» BRIEF
Produce a copy of every line in the records that holds the string "right".

(DATA SHOWN Opens)

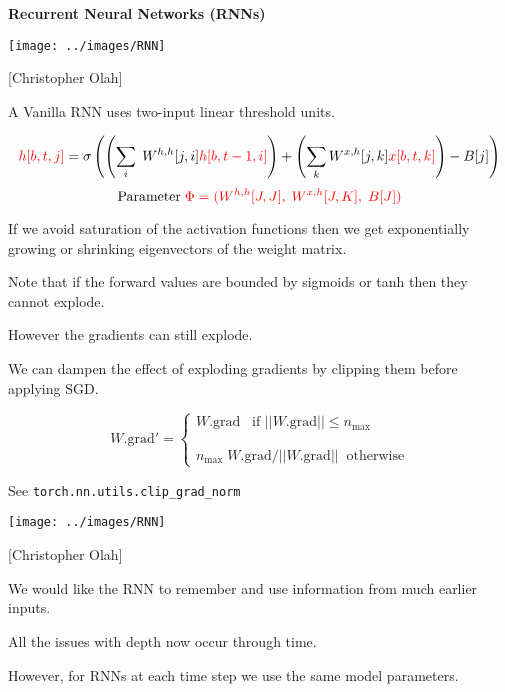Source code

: {\slide{}

\centerline{\bf Recurrent Neural Networks (RNNs)}


\centerline{\texttt{[image: ../images/RNN]}}
\centerline{{\large [Christopher Olah]}}

A Vanilla RNN uses two-input linear threshold units.

{\huge
$${\color{red} h[b,t,j]} = \sigma\left(\left(\sum_i\;W^{h,h}[j,i]{\color{red} h[b,t-1,i]}\right) + \left(\sum_k W^{x,h}[j,k]{\color{red} x[b,t,k]}\right) - B[j]\right)$$
}
\vfill
$$\mathrm{Parameter}\;{\color{red} \Phi = (W^{h,h}[J,J],\;W^{x,h}[J,K],\;B[J])}$$



\vfill
If we avoid saturation of the activation functions then we get exponentially growing or shrinking eigenvectors of the weight matrix.

\vfill
Note that if the forward values are bounded by sigmoids or tanh then they cannot explode.

\vfill
However the gradients can still explode.


\vfill
We can dampen the effect of exploding gradients by clipping them before applying SGD.

\vfill
$$W.\mathrm{grad'} = \left\{\begin{array}{l} W.\mathrm{grad} \;\;\;\mbox{if $||W.\mathrm{grad}|| \leq n_{\mathrm{max}}$} \\
                                                      \\ \\
                                                      n_{\mathrm{max}} \; W.\mathrm{grad} / ||W.\mathrm{grad}|| \;\; \mbox{otherwise}
\end{array} \right.$$

\vfill
See {\tt torch.nn.utils.clip\_grad\_norm}


\centerline{\texttt{[image: ../images/RNN]}}
\centerline{{\large [Christopher Olah]}}

\vfill
We would like the RNN to {\color{red} remember and use} information from much earlier inputs.


\vfill
All the issues with depth now occur through time.

\vfill
However, for RNNs {\color{red} at each time step we use the same model parameters.}

}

(DATA SHOWN Closes)

» WRITTEN RESPONSE
$${\color{red} h[b,t,j]} = \sigma\left(\left(\sum_i\;W^{h,h}[j,i]{\color{red} h[b,t-1,i]}\right) + \left(\sum_k W^{x,h}[j,k]{\color{red} x[b,t,k]}\right) - B[j]\right)$$
\end{array} \right.$$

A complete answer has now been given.